I figure the best thing to do is to translate it to C, as linkers have an awful lot of "lore" in them about how things work in the real world rather than how they are documented. I estimated that relearning that lore would take a huge amount of time, and would take an unacceptable toll on the users while they struggled with outlying problems. (Although few will be called upon to convert assembler to C, converting from one language to another often comes up and many of the issues are the same.)

Why use C instead of the D programming language? Certainly, D is usable for such low level coding and, when programming at this level, there isn't a practical difference between the two. The problem is that the system to build Optlink uses some old tools that only work with an old version of the object file format. The D compiler uses newer obj format features, the C compiler still uses the old ones. It was just easier to use the C compiler rather than modify the D one. Once the source is all in C, it will be trivial to shift it over to D and the modern tools.

After a few false starts, I remembered the lessons from converting DASH, which are:

1. Convert a small slice at a time, then build and test. If it broke, you can substitute back in the old asm code, and then figure out where you went wrong as the problem area is small.

2. Don't try and redesign or fix anything during this process. It's terribly hard sometimes to resist this urge, but it always ends up badly if you succumb. It becomes a hunk o' junk that doesn't work and you've no idea why.

3. Doing it a bit at a time means you always have a working version of the app. This is fairly motivating, rather than having a long desert of nothing working and no idea if you've committed some obscure and fundamental error.

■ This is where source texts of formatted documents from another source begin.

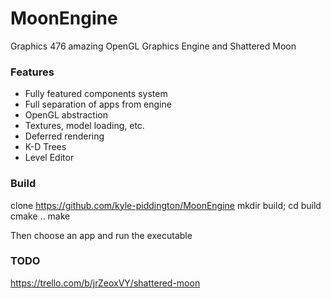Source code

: # MoonEngine


Graphics 476 amazing OpenGL Graphics Engine and Shattered Moon

### Features

- Fully featured components system
- Full separation of apps from engine
- OpenGL abstraction
- Textures, model loading, etc.
- Deferred rendering
- K-D Trees
- Level Editor


### Build
clone https://github.com/kyle-piddington/MoonEngine
mkdir build; cd build
cmake ..
make

Then choose an app and run the executable


### TODO
https://trello.com/b/jrZeoxVY/shattered-moon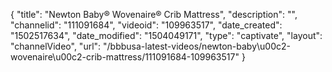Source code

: {
    "title": "Newton Baby&reg; Wovenaire&reg; Crib Mattress",
    "description": "",
    "channelid": "111091684",
    "videoid": "109963517",
    "date_created": "1502517634",
    "date_modified": "1504049171",
    "type": "captivate",
    "layout": "channelVideo",
    "url": "\/bbbusa-latest-videos\/newton-baby\u00c2-wovenaire\u00c2-crib-mattress\/111091684-109963517"
}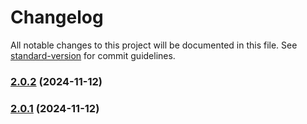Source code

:# Changelog

All notable changes to this project will be documented in this file. See [standard-version](https://github.com/conventional-changelog/standard-version) for commit guidelines.

### [2.0.2](https://github.com/Tenurefi/unified-react-integrations-directory/compare/v2.0.1...v2.0.2) (2024-11-12)

### [2.0.1](https://github.com/Tenurefi/unified-react-integrations-directory/compare/v2.0.0...v2.0.1) (2024-11-12)
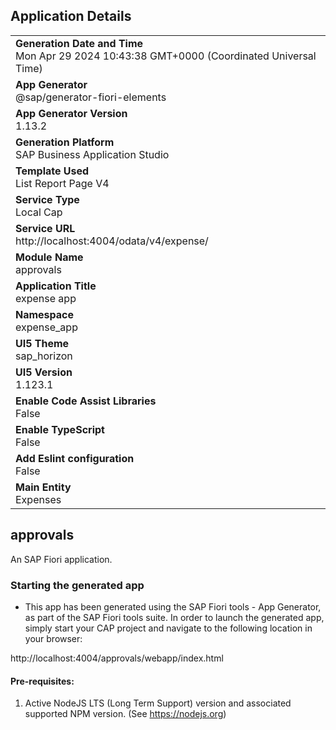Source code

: ## Application Details
|               |
| ------------- |
|**Generation Date and Time**<br>Mon Apr 29 2024 10:43:38 GMT+0000 (Coordinated Universal Time)|
|**App Generator**<br>@sap/generator-fiori-elements|
|**App Generator Version**<br>1.13.2|
|**Generation Platform**<br>SAP Business Application Studio|
|**Template Used**<br>List Report Page V4|
|**Service Type**<br>Local Cap|
|**Service URL**<br>http://localhost:4004/odata/v4/expense/
|**Module Name**<br>approvals|
|**Application Title**<br>expense app|
|**Namespace**<br>expense_app|
|**UI5 Theme**<br>sap_horizon|
|**UI5 Version**<br>1.123.1|
|**Enable Code Assist Libraries**<br>False|
|**Enable TypeScript**<br>False|
|**Add Eslint configuration**<br>False|
|**Main Entity**<br>Expenses|

## approvals

An SAP Fiori application.

### Starting the generated app

-   This app has been generated using the SAP Fiori tools - App Generator, as part of the SAP Fiori tools suite.  In order to launch the generated app, simply start your CAP project and navigate to the following location in your browser:

http://localhost:4004/approvals/webapp/index.html

#### Pre-requisites:

1. Active NodeJS LTS (Long Term Support) version and associated supported NPM version.  (See https://nodejs.org)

4. While not fixing the design in the process, it is very helpful to add in comments as you figure things out, for the next guy who has to translate it from C onwards!

Problem areas:

1. Optlink did not link with any other library, not even the C standard library. So by using C, it had to be "naked" C that used nothing from the library, not even the startup code. This meant I had no printf, which turned out to be so unbearable I grabbed the printf source from the C library and hacked it up to work in Optlink (Optlink didn't have FILE or stdout).

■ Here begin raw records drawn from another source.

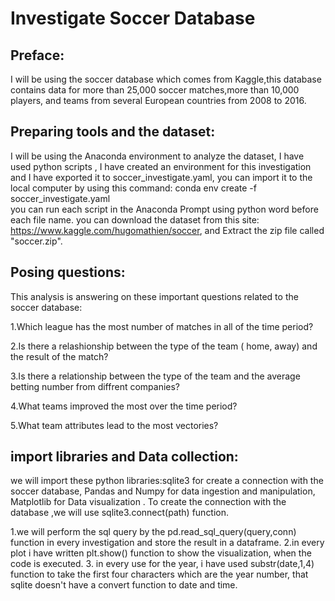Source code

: # Investigate Soccer Database

## Preface: 

I will be using the soccer database which comes from Kaggle,this database contains data for more than 25,000 soccer matches,more than 10,000 players, and teams from several European countries from 2008 to 2016. 
 
## Preparing tools and the dataset: 
  I will be using the Anaconda environment to analyze the dataset, I have used  python scripts , I have created an environment for this investigation and I have exported it to soccer_investigate.yaml, you can import it to the local computer by using this command: 
 conda env create -f soccer_investigate.yaml   
you can run each script in the Anaconda Prompt using python word before each file name. 
you can download the dataset from this site: https://www.kaggle.com/hugomathien/soccer, 
 and Extract the zip file called "soccer.zip". 
 
## Posing questions: 

This analysis is answering on these important questions related to the soccer database: 

1.Which league has the most number of matches in all of the time period?

2.Is there a relashionship between the type of the team ( home, away) and the result of the match? 

3.Is there a relationship between the type of the team and the average betting number from diffrent companies? 

4.What teams improved the most over the time period? 

5.What team attributes  lead to the most vectories? 
 
## import libraries and Data collection: 

we will import these python libraries:sqlite3 for create a connection with the soccer database, Pandas and Numpy for data ingestion and manipulation, Matplotlib for Data visualization . 
To create the connection with the database ,we will use sqlite3.connect(path) function. 
 
1.we will perform the sql query by the pd.read_sql_query(query,conn) function in every investigation and store the result in a dataframe. 
2.in every plot  i have written plt.show() function to show the visualization, when the code is executed. 
3. in every use for the year, i have used substr(date,1,4) function to take the first four characters which are the year number, that sqlite doesn't have a convert function to date and time. 
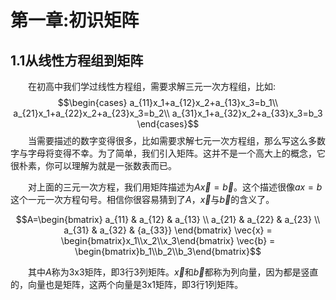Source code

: # 第一章:初识矩阵

## 1.1从线性方程组到矩阵

&emsp;&emsp;在初高中我们学过线性方程组，需要求解三元一次方程组，比如:
$$\begin{cases}
a_{11}x_1+a_{12}x_2+a_{13}x_3=b_1\\
a_{21}x_1+a_{22}x_2+a_{23}x_3=b_2\\
a_{31}x_1+a_{32}x_2+a_{33}x_3=b_3
\end{cases}$$
&emsp;&emsp;当需要描述的数字变得很多，比如需要求解七元一次方程组，那么写这么多数字与字母将变得不幸。为了简单，我们引入矩阵。这并不是一个高大上的概念，它很朴素，你可以理解为就是一张数表而已。  

&emsp;&emsp;对上面的三元一次方程，我们用矩阵描述为$A\vec{x}=\vec{b}$。这个描述很像$ax=b$这个一元一次方程句号。相信你很容易猜到了$A$，$\vec{x}$与$\vec{b}$的含义了。  

$$A=\begin{bmatrix} a_{11} & a_{12} & a_{13} \\ a_{21} & a_{22} & a_{23} \\ a_{31} & a_{32} & {a_{33}} \end{bmatrix} \vec{x} = \begin{bmatrix}x_1\\x_2\\x_3\end{bmatrix} \vec{b} = \begin{bmatrix}b_1\\b_2\\b_3\end{bmatrix}$$  

&emsp;&emsp;其中$A$称为3x3矩阵，即3行3列矩阵。$\vec{x}$和$\vec{b}$都称为列向量，因为都是竖直的，向量也是矩阵，这两个向量是3x1矩阵，即3行1列矩阵。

2. The C compiler prepends _ to global identifers, so they wouldn't match with Optlink ones. The easiest solution was to hack the C compiler to stop doing that.

3. Optlink used specially named sections. Fortunately, the C compiler had a switch to name the code sections to match.

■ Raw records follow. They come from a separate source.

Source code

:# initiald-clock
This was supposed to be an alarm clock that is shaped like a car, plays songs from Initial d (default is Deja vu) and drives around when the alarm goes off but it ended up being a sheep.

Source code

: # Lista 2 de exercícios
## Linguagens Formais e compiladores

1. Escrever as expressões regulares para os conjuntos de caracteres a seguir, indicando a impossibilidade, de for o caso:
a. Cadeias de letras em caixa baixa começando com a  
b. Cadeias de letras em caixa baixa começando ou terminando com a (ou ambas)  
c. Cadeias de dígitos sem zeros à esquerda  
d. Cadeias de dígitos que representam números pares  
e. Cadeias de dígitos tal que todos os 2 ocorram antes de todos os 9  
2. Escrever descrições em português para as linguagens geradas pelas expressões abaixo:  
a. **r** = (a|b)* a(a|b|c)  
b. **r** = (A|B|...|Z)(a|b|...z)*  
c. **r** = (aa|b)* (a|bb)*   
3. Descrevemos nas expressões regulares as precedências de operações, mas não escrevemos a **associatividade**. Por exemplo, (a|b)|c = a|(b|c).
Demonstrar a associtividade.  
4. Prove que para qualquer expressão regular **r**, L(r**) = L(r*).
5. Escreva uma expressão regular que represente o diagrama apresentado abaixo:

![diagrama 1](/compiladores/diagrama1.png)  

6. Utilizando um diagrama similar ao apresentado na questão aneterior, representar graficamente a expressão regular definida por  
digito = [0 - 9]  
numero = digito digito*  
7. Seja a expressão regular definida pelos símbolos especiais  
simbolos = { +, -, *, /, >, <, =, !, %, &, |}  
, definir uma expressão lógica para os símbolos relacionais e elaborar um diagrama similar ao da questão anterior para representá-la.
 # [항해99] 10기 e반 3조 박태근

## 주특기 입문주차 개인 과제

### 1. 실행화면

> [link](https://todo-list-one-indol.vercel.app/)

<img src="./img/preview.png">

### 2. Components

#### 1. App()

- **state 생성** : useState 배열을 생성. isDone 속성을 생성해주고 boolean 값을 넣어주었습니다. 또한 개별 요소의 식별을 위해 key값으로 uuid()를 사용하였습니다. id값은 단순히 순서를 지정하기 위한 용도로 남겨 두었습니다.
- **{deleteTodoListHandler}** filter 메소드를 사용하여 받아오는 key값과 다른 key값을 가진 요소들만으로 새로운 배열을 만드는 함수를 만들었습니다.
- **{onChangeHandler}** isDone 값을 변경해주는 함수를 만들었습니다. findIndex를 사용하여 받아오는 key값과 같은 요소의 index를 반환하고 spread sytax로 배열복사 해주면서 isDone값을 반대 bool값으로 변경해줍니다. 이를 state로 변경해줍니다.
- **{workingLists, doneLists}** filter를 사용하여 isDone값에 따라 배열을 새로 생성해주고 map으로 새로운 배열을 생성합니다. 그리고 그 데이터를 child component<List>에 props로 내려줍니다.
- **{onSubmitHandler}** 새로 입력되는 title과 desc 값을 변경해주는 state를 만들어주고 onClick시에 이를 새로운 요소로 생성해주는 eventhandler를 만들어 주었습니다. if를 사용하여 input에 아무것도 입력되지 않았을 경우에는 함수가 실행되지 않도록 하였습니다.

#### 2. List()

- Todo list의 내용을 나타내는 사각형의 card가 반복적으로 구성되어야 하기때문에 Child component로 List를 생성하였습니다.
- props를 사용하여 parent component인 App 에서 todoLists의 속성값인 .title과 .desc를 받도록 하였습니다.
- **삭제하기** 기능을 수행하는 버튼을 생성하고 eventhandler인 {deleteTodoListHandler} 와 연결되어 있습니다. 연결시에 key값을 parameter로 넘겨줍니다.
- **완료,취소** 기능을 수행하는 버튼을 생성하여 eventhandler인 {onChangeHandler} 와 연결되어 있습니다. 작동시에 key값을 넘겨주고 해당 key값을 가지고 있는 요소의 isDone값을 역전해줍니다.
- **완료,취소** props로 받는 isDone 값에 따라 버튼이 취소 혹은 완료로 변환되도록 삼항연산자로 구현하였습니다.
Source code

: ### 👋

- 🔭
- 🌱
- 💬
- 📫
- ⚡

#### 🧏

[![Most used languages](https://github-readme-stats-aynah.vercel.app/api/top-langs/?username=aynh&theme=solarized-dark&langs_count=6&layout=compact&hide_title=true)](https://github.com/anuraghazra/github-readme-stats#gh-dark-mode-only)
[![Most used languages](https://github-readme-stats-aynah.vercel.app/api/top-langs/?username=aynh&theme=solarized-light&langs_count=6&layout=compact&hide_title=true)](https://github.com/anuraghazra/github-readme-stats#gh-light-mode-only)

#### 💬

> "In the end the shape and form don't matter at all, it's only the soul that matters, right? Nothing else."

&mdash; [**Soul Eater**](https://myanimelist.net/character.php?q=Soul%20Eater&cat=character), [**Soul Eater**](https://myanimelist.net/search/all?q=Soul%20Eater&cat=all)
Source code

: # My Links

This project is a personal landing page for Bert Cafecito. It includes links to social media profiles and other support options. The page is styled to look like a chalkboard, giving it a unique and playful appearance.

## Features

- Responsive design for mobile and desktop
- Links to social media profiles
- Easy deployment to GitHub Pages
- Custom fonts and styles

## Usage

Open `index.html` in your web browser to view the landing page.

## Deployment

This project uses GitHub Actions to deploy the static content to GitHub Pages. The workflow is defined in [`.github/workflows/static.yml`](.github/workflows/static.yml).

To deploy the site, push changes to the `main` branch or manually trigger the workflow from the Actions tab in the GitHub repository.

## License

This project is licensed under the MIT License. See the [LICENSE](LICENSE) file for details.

4. Function calling sequence. Optlink uses about every function calling sequence imaginable, from registers to stack to even the flags register. Converting any function to C first required figuring out what its (usually undocumented) calling convention was, and what registers it used/destroyed, and recoding it to use the C convention.

5. It was usually easiest to use local variable names with the same name as the register they replace. So the conversion has a lot of locals with names like EAX, ESI, etc. This makes it easy to compare the two sets of sources. Once the C version is verified, more useful names can be used.

6. Gotos. Of course, assembler has no structured statements. Functions are a rat's nest of goto's. The easy way is just leave the goto's intact in the C source. After it all works, then see about replacing them with structured control flow.

7. Accurately typing variables. In particular, C will helpfully multiply the offset to a pointer by the size of the type pointed to. In asm, this is done manually. So one has to figure out the type pointed to, divide the offset by that value, and put that in the C source. This is very easy to get wrong, so I like to verify by compiling then disassembling and comparing the instructions. That's easier than debugging random crashes.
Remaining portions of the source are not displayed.